Japan’s biggest printing company is funding a startup that makes paper out of rock, in a bid to diversify into new materials and as environmental concerns push companies to seek more sustainable products.
Toppan Printing Co, the nation’s largest by sales, is to form an alliance with TBM Co that could see posters, catalogs and stickers manufactured out of limestone, a plentiful material in otherwise resources-scarce Japan.
Their ambition is to create a business with revenue of ¥50 billion (US$444 million) by the end of the decade, according to a release from the two Tokyo-based companies on Friday.
Toppan is to pay a royalty of up to ¥1.5 billion for access to TBM’s Limex technology and the partners are to discuss license fees on future products, the companies said.

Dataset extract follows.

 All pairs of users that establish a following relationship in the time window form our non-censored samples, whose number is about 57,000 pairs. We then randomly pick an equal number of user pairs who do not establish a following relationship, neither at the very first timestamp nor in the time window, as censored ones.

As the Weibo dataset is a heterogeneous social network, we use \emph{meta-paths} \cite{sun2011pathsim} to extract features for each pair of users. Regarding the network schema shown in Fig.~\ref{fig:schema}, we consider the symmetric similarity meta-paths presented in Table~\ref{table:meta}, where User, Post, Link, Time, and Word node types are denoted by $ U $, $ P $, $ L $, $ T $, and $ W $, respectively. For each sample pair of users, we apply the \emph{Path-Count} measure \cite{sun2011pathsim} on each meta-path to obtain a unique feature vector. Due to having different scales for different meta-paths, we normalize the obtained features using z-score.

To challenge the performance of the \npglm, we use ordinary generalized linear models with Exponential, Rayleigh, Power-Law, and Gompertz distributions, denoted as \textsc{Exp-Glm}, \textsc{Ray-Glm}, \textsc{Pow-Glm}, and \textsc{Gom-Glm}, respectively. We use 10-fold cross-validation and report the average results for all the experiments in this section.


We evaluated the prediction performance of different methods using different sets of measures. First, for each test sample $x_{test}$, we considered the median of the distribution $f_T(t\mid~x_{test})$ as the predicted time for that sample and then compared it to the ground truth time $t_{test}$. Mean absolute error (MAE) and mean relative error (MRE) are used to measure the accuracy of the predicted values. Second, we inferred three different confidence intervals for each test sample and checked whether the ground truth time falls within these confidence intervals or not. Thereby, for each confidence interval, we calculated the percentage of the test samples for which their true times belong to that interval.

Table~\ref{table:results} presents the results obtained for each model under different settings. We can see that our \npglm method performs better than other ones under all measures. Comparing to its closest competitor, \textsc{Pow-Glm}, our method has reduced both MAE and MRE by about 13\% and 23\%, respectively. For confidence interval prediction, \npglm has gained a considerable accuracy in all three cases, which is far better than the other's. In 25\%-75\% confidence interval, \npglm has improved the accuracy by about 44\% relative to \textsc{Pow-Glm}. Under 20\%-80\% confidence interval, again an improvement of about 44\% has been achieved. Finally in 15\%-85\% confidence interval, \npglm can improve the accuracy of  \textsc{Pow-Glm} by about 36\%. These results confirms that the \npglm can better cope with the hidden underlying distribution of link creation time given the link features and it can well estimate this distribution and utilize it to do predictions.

TBM, which was established in 2011 by 43 year-old entrepreneur Nobuyoshi Yamasaki, would benefit from tapping its partner’s personnel and facilities, including paper printing and processing technology, corporate officer Taichi Yamaguchi said by telephone.
For Toppan, which traces its origins to the turn of the last century, it is an opportunity to get a toehold in upstream materials-making, as it seeks to diversify from a business suffering from the digital revolution and dwindling demand for newspapers, magazines and books, said Yoshiteru Itotani, senior general manager of Toppan’s business innovation promotion division.
“We will be innovating if we are able to manufacture upstream materials,” Itotani said by telephone. “We empathize with their vision and president Yamasaki thinks of going global with this Japanese technology, while we are not very good at globalization.”
Itotani declined to comment on the possibility of Toppan taking equity in the smaller firm, but Yamaguchi said his company would not rule it out.
Toppan had sales of ¥1.5 trillion in the year ended March 31, while TBM has yet to create much revenue as commercial operations have just started.
Limex can substitute for paper and plastic.
TBM says that by swapping stone for trees, the water equivalent to the annual needs of 220 million people could be saved if just 5 percent of the world’s paper were manufactured using the new material.
It also says greenhouse gas emissions are about 20 percent less than traditional paper printing.
The process of turning stone into paper originated in Taiwan, TBM’s Web site said.
Yamasaki began importing the material to Japan in 2008. Having developed its own technology, TBM began commercial sales of Limex business cards in April and says more than 600 companies have purchased the product.
Limex business cards are combustible waste under government rules and there is no environmental hazard in disposing of them, TBM corporate officer Takayuki Sasaki said.
The partners are considering setting up a scheme to recycle any future products used by companies rather than individuals, he said.